The smart home doesn’t always feel smart. I test a lot of devices for a living, and they take a lot of babysitting and steps to do everything you want. Whether you’re setting up skills on an Alexa speaker or getting your smart lights on the right schedule–shout-out to Daylight Savings for ruining my existing one—it takes work.

While the Yale Approach Lock still has plenty of hassle (Physical install! Accessory calibration! App setup!), its ability to unlock all by itself when it senses you’ve arrived home feels actually smart. It’s all done within the Yale app, with the help of your phone’s location. As someone whose arms are often full of toddler things (Why are his shoes never on his feet?), it’s been a relief to just walk up and not worry about what pocket my keys ended up in after leaving the parking lot.

Slick Setup

Left Hand holding white packaging of electrical components. Right Hand holding a keypad and batteries

Photograph: Nena Farrell

Installing the Yale Approach was easy, thanks to the short video clips and steps inside the app to guide you through installation. Since you’ll remove part of your existing lock, I recommend having a sandwich bag handy in case you want to use it again in the future (or need to put it back when you move out, like I will). It took me about 10 minutes, including video-watching time.

You’ll also be prompted to set up the included Yale Connect Wi-Fi Bridge and Door Status at this time. The Wi-Fi Bridge will look familiar if you’ve ever used an August Lock (8/10, WIRED Recommends). (Yale bought August in 2017 and now uses the same Wi-Fi connectors.) The little white square sits in a nearby outlet and connects via Bluetooth to the lock, and then connects the lock to Wi-Fi. The Yale Approach didn’t like my outlet location, which was around a corner about 3 feet away, and told me so during setup, but it’s worked perfectly fine.
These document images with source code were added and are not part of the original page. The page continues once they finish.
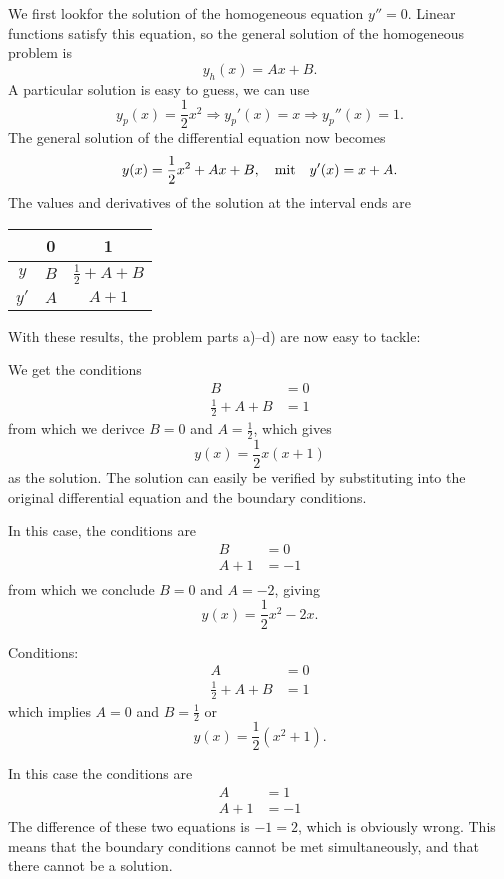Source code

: \begin{loesung}
We first lookfor the solution of the homogeneous equation
$y''=0$.
Linear functions satisfy this equation, so the general solution of
the homogeneous problem is
\[
y_h(x)=Ax+B.
\]
A particular solution is easy to guess, we can use
\[
y_p(x)=\frac12x^2\Rightarrow y_p'(x)=x\Rightarrow y_p''(x)=1.
\]
The general solution of the differential equation now becomes
\[
y(x)=\frac12x^2+Ax+B, \text{\quad mit\quad} y'(x)=x+A.
\]
The values and derivatives of the solution at the interval ends are
\begin{center} 
\begin{tabular}{|c|cc|}
\hline
&0&1\\
\hline
$y$&$B$&$\frac12 +A+B$\\
$y'$&$A$&$A+1$\\
\hline
\end{tabular}
\end{center}
With these results, the problem parts a)--d) are now easy to tackle:
\begin{teilaufgaben}
\item
We get the conditions
\begin{align*}
B&=0\\
\frac12+A+B&=1
\end{align*}
from which we derivce $B=0$ and $A=\frac12$, which gives
\[
y(x)=\frac12x(x+1)
\]
as the solution.
The solution can easily be verified by substituting into the
original differential equation and the boundary conditions.
\item
In this case, the conditions are
\begin{align*}
B&=0\\
A+1&=-1\\
\end{align*}
from which we conclude $B=0$ and $A=-2$, giving
\[
y(x)=\frac12x^2-2x.
\]
\item
Conditions:
\begin{align*}
A&=0\\
\frac12+A+B&=1
\end{align*}
which implies $A=0$ and $B=\frac12$ or
\[
y(x)=\frac12(x^2+1).
\]
\item In this case the conditions are
\begin{align*}
A&=1\\
A+1&=-1
\end{align*}
The difference of these two equations is $-1=2$, which is obviously wrong.
This means that the boundary conditions cannot be met simultaneously,
and that there cannot be a solution.
\qedhere
\end{teilaufgaben}
\end{loesung}
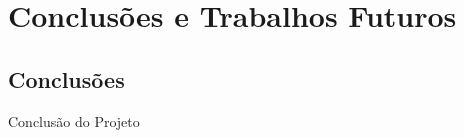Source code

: \chapter{Conclusões e Trabalhos Futuros}\label{cap:conclusão}

\section{Conclusões}

Conclusão do Projeto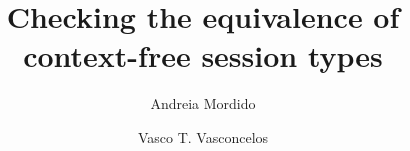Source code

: \documentclass[a4paper,UKenglish,cleveref,autoref]{lipics-v2019}
\title{Checking  the equivalence of context-free session types}
\author{Andreia Mordido}{LASIGE, Faculdade de Ciências, Universidade de Lisboa, Portugal}{afmordido@fc.ul.pt}{[funding]}{}
\author{Vasco T. Vasconcelos}{LASIGE, Faculdade de Ciências, Universidade de Lisboa, Portugal}{vmvasconcelos@fc.ul.pt}{[funding]}{}
\begin{document}
\maketitle











\label{sect:bib}



%
\end{document}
Meanwhile, the Door Status lets the Yale app tell you whether the door is shut, along with whether it’s locked. It works great and is easy to pop onto your door frame, since it’s just a little sensor you’ll line up with the lock. Especially since I have a door that resists shutting, I love that I can use the Yale to check if it’s open.

Digital Keys

Black ovalshaped keypad with numbers 0 through 9

Photograph: Nena Farrell

You can choose to buy the lock with or without the keypad. The default pricing includes it, and it does pack some features I really liked, but it’s not a perfect fit to install outside every home, the way the lock is.